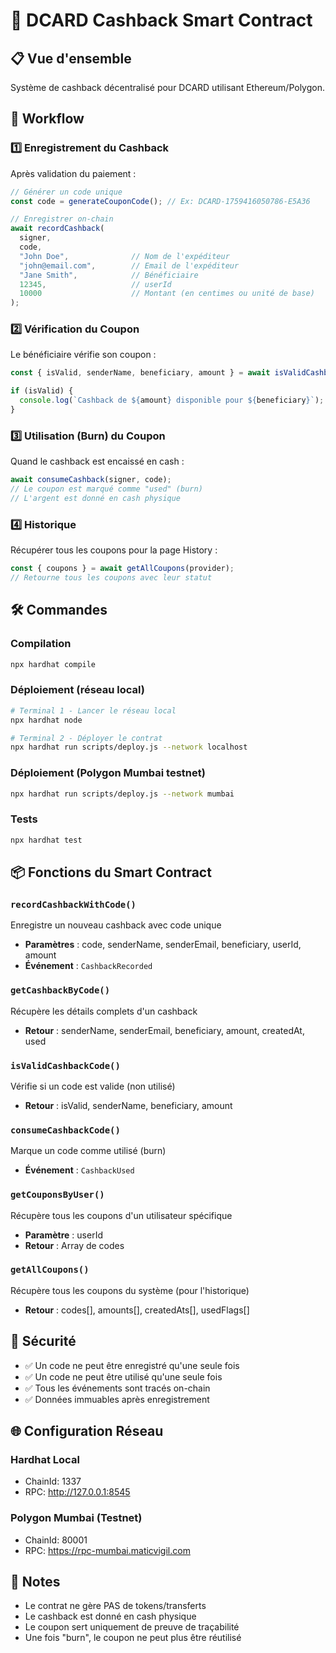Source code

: # 🚀 DCARD Cashback Smart Contract

## 📋 Vue d'ensemble

Système de cashback décentralisé pour DCARD utilisant Ethereum/Polygon.

## 🔄 Workflow

### 1️⃣ **Enregistrement du Cashback**
Après validation du paiement :
```javascript
// Générer un code unique
const code = generateCouponCode(); // Ex: DCARD-1759416050786-E5A36

// Enregistrer on-chain
await recordCashback(
  signer,
  code,
  "John Doe",              // Nom de l'expéditeur
  "john@email.com",        // Email de l'expéditeur
  "Jane Smith",            // Bénéficiaire
  12345,                   // userId
  10000                    // Montant (en centimes ou unité de base)
);
```

### 2️⃣ **Vérification du Coupon**
Le bénéficiaire vérifie son coupon :
```javascript
const { isValid, senderName, beneficiary, amount } = await isValidCashbackCode(provider, code);

if (isValid) {
  console.log(`Cashback de ${amount} disponible pour ${beneficiary}`);
}
```

### 3️⃣ **Utilisation (Burn) du Coupon**
Quand le cashback est encaissé en cash :
```javascript
await consumeCashback(signer, code);
// Le coupon est marqué comme "used" (burn)
// L'argent est donné en cash physique
```

### 4️⃣ **Historique**
Récupérer tous les coupons pour la page History :
```javascript
const { coupons } = await getAllCoupons(provider);
// Retourne tous les coupons avec leur statut
```

## 🛠️ Commandes

### Compilation
```bash
npx hardhat compile
```

### Déploiement (réseau local)
```bash
# Terminal 1 - Lancer le réseau local
npx hardhat node

# Terminal 2 - Déployer le contrat
npx hardhat run scripts/deploy.js --network localhost
```

### Déploiement (Polygon Mumbai testnet)
```bash
npx hardhat run scripts/deploy.js --network mumbai
```

### Tests
```bash
npx hardhat test
```

## 📦 Fonctions du Smart Contract

### `recordCashbackWithCode()`
Enregistre un nouveau cashback avec code unique
- **Paramètres** : code, senderName, senderEmail, beneficiary, userId, amount
- **Événement** : `CashbackRecorded`

### `getCashbackByCode()`
Récupère les détails complets d'un cashback
- **Retour** : senderName, senderEmail, beneficiary, amount, createdAt, used

### `isValidCashbackCode()`
Vérifie si un code est valide (non utilisé)
- **Retour** : isValid, senderName, beneficiary, amount

### `consumeCashbackCode()`
Marque un code comme utilisé (burn)
- **Événement** : `CashbackUsed`

### `getCouponsByUser()`
Récupère tous les coupons d'un utilisateur spécifique
- **Paramètre** : userId
- **Retour** : Array de codes

### `getAllCoupons()`
Récupère tous les coupons du système (pour l'historique)
- **Retour** : codes[], amounts[], createdAts[], usedFlags[]

## 🔐 Sécurité

- ✅ Un code ne peut être enregistré qu'une seule fois
- ✅ Un code ne peut être utilisé qu'une seule fois
- ✅ Tous les événements sont tracés on-chain
- ✅ Données immuables après enregistrement

## 🌐 Configuration Réseau

### Hardhat Local
- ChainId: 1337
- RPC: http://127.0.0.1:8545

### Polygon Mumbai (Testnet)
- ChainId: 80001
- RPC: https://rpc-mumbai.maticvigil.com

## 📝 Notes

- Le contrat ne gère PAS de tokens/transferts
- Le cashback est donné en cash physique
- Le coupon sert uniquement de preuve de traçabilité
- Une fois "burn", le coupon ne peut plus être réutilisé


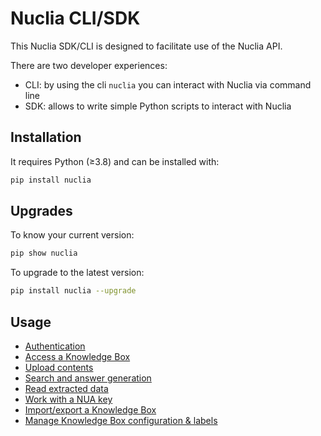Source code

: # Nuclia CLI/SDK

This Nuclia SDK/CLI is designed to facilitate use of the Nuclia API.

There are two developer experiences:

- CLI: by using the cli `nuclia` you can interact with Nuclia via command line
- SDK: allows to write simple Python scripts to interact with Nuclia

## Installation

It requires Python (≥3.8) and can be installed with:

```sh
pip install nuclia
```

## Upgrades

To know your current version:

```sh
pip show nuclia
```

To upgrade to the latest version:

```sh
pip install nuclia --upgrade
```

## Usage

- [Authentication](02-auth.md)
- [Access a Knowledge Box](03-kb.md)
- [Upload contents](04-upload.md)
- [Search and answer generation](05-search.md)
- [Read extracted data](06-read.md)
- [Work with a NUA key](07-nua.md)
- [Import/export a Knowledge Box](08-import-export.md)
- [Manage Knowledge Box configuration & labels](09-manage.md)
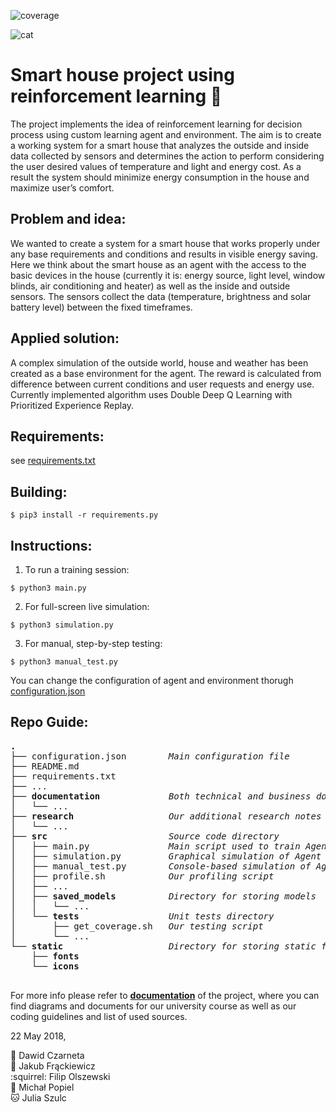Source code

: ![coverage](https://img.shields.io/badge/coverage-94%25-green.svg)

![cat](https://i.pinimg.com/originals/f3/cc/f7/f3ccf75f1883faea777a00f351c5dc60.gif)
# Smart house project using reinforcement learning :seedling:
The project implements the idea of reinforcement learning for decision process using custom learning agent and environment. The aim is to create a working system for a smart house that analyzes the outside and inside data collected by sensors and determines the action to perform considering the user desired values of temperature and light and energy cost. As a result the system should minimize energy consumption in the house and maximize user’s comfort.    
  
## Problem and idea:  
We wanted to create a system for a smart house that works properly under any base requirements and conditions and results in visible energy saving.
Here we think about the smart house as an agent with the access to the basic devices in the house (currently it is: energy source, light level, window blinds, air conditioning and heater) as well as the inside and outside sensors. The sensors collect the data (temperature, brightness and solar battery level) between the fixed timeframes.

## Applied solution:
A complex simulation of the outside world, house and weather has been created as a base environment for the agent. The reward is calculated from difference between current conditions and user requests and energy use. Currently implemented algorithm uses Double Deep Q Learning with Prioritized Experience Replay.  

## Requirements:  
see [requirements.txt](https://github.com/JuliaSzulc/RL-for-decission-process/tree/master/requirements.txt)
  
## Building:
```
$ pip3 install -r requirements.py
```

## Instructions:
1. To run a training session:
```
$ python3 main.py
```
2. For full-screen live simulation:
```
$ python3 simulation.py
```
3. For manual, step-by-step testing:
```
$ python3 manual_test.py
```
You can change the configuration of agent and environment thorugh [configuration.json](https://github.com/JuliaSzulc/RL-for-decission-process/tree/master/configuration.json)

## Repo Guide:
<pre>
<b>.</b>
├── configuration.json       <i> Main configuration file </i>
├── README.md
├── requirements.txt
├── ...
├── <b>documentation</b>            <i> Both technical and business documentation of the project </i>
│   └── ...
├── <b>research</b>                 <i> Our additional research notes </i>
│   └── ...
├── <b>src</b>                      <i> Source code directory </i>
│   ├── main.py              <i> Main script used to train Agent </i>
│   ├── simulation.py        <i> Graphical simulation of Agent at work </i>
│   ├── manual_test.py       <i> Console-based simulation of Agent and Environment</i>
│   ├── profile.sh           <i> Our profiling script</i>
│   ├── ...
│   ├── <b>saved_models</b>         <i> Directory for storing models </i>
│   │   └── ...
│   └── <b>tests</b>                <i> Unit tests directory </i>
│       ├── get_coverage.sh  <i> Our testing script </i>
│       └── ...
└── <b>static</b>                   <i> Directory for storing static files </i>
    ├── <b>fonts</b> 
    └── <b>icons</b> 
 </pre>

For more info please refer to [**documentation**](https://github.com/JuliaSzulc/RL-for-decission-process/tree/master/documentation) of the project, where you can find diagrams and documents for our university course as well as our coding guidelines and list of used sources.
  
22 May 2018,  
  
:bear: Dawid Czarneta  
:tiger2: Jakub Frąckiewicz  
:squirrel: Filip Olszewski  
:boar: Michał Popiel  
:cat: Julia Szulc  
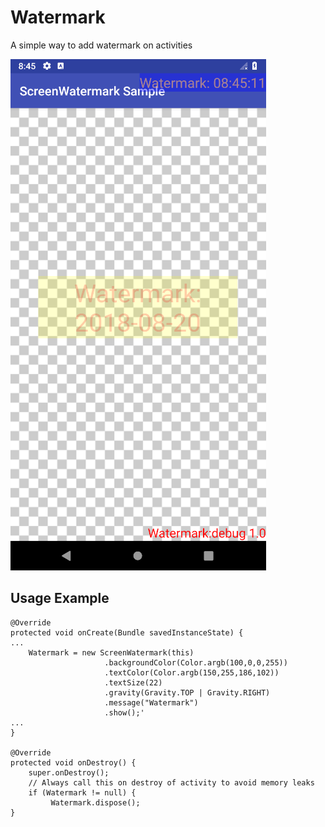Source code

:# Watermark
A simple way to add watermark on activities

![Alt text](screenshot.png?raw=true "FloatingKeaboardView Demo")

## Usage Example
``` 
@Override
protected void onCreate(Bundle savedInstanceState) {
...
    Watermark = new ScreenWatermark(this)
                     .backgroundColor(Color.argb(100,0,0,255))
                     .textColor(Color.argb(150,255,186,102))
                     .textSize(22)
                     .gravity(Gravity.TOP | Gravity.RIGHT)
                     .message("Watermark")
                     .show();'
...
}

@Override
protected void onDestroy() {
    super.onDestroy();
    // Always call this on destroy of activity to avoid memory leaks
    if (Watermark != null) {
         Watermark.dispose();
}
    
```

* _WHAT IS EXPECTED_:
Reproduce each line of the material that mentions "github".

* _OUTPUT FOR THIS TASK_:
see [requirements.txt](https://github.com/JuliaSzulc/RL-for-decission-process/tree/master/requirements.txt)
You can change the configuration of agent and environment thorugh [configuration.json](https://github.com/JuliaSzulc/RL-for-decission-process/tree/master/configuration.json)
For more info please refer to [**documentation**](https://github.com/JuliaSzulc/RL-for-decission-process/tree/master/documentation) of the project, where you can find diagrams and documents for our university course as well as our coding guidelines and list of used sources.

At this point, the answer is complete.